- From: Ian Anderson <lists@zstudio.co.uk>
- Date: Fri, 16 Apr 2004 12:25:07 +0100
- To: "David Poehlman" <poehlman1@comcast.net>
- Cc: <w3c-wai-ig@w3.org>
> There is no clear answer from here on your issue but perhaps there is a best > practices somewhere. I always look for something independant of the at > issues to work with becaused you are on more solid ground if you do. I agree completely. I look to WCAG for that solid ground. My own experience helps me to apply it, and testing helps to validate common use cases. > Otherwise,to be fair, you have to do a lot more testing with other environments > as has been pointed out. Even if market stats claim 95 percent of screen > reader sales are jaws, that may not even nearly accurately reflect what is > really going on around the world. True.

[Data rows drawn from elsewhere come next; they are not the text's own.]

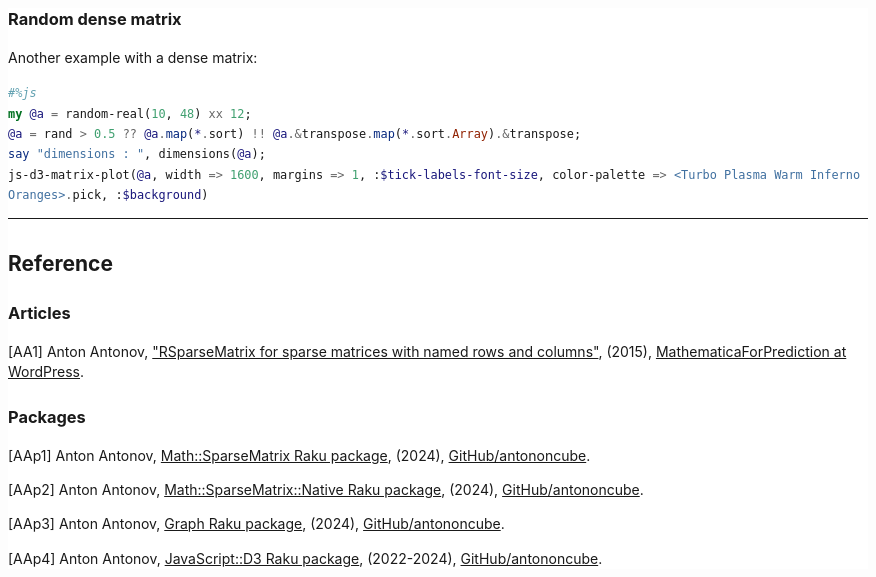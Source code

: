 ### Random dense matrix


Another example with a dense matrix:

```raku
#%js
my @a = random-real(10, 48) xx 12;
@a = rand > 0.5 ?? @a.map(*.sort) !! @a.&transpose.map(*.sort.Array).&transpose;
say "dimensions : ", dimensions(@a);
js-d3-matrix-plot(@a, width => 1600, margins => 1, :$tick-labels-font-size, color-palette => <Turbo Plasma Warm Inferno Oranges>.pick, :$background)
```

-------

## Reference


### Articles

[AA1] Anton Antonov,
["RSparseMatrix for sparse matrices with named rows and columns"](https://mathematicaforprediction.wordpress.com/2015/10/08/rsparsematrix-for-sparse-matrices-with-named-rows-and-columns/),
(2015),
[MathematicaForPrediction at WordPress](https://mathematicaforprediction.wordpress.com).


### Packages

[AAp1] Anton Antonov,
[Math::SparseMatrix Raku package](https://github.com/antononcube/Raku-Math-SparseMatrix),
(2024),
[GitHub/antononcube](https://github.com/antononcube).

[AAp2] Anton Antonov,
[Math::SparseMatrix::Native Raku package](https://github.com/antononcube/Raku-Math-SparseMatrix-Native),
(2024),
[GitHub/antononcube](https://github.com/antononcube).

[AAp3] Anton Antonov,
[Graph Raku package](https://github.com/antononcube/Raku-Graph),
(2024),
[GitHub/antononcube](https://github.com/antononcube).

[AAp4] Anton Antonov,
[JavaScript::D3 Raku package](https://github.com/antononcube/Raku-JavaScript-D3),
(2022-2024),
[GitHub/antononcube](https://github.com/antononcube).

I think the UK AT market is different from the US one in many ways. >You can do one of two things with regard > to market share. You can do your best to find out what that market is for a > limitted audience say the uk for instance or you can assume that your site > needs to work with the most challenging environment that it should > reasonably be expected to work with. I try to do both. I can't test in everything, there isn't time. Coding to valid HTML, and following WCAG should give a good chance for every AT out there. If it doesn't, then there is arguably something wrong with the AT, not my site. My central dilemmas are about conflicts in the quality of user experience that arise from testing even in a few cases. You can imagine the geometric multiplication of conflicts that would arise in testing twenty ATs. I do not believe in lowest common denominator as a design principle. I believe in graceful degradation, and in following generic design principles to ensure access for all. There's a sliding scale of user experience, though, and this is where the optimisation comes in. The contentious issue seems to be who to optimise for and why.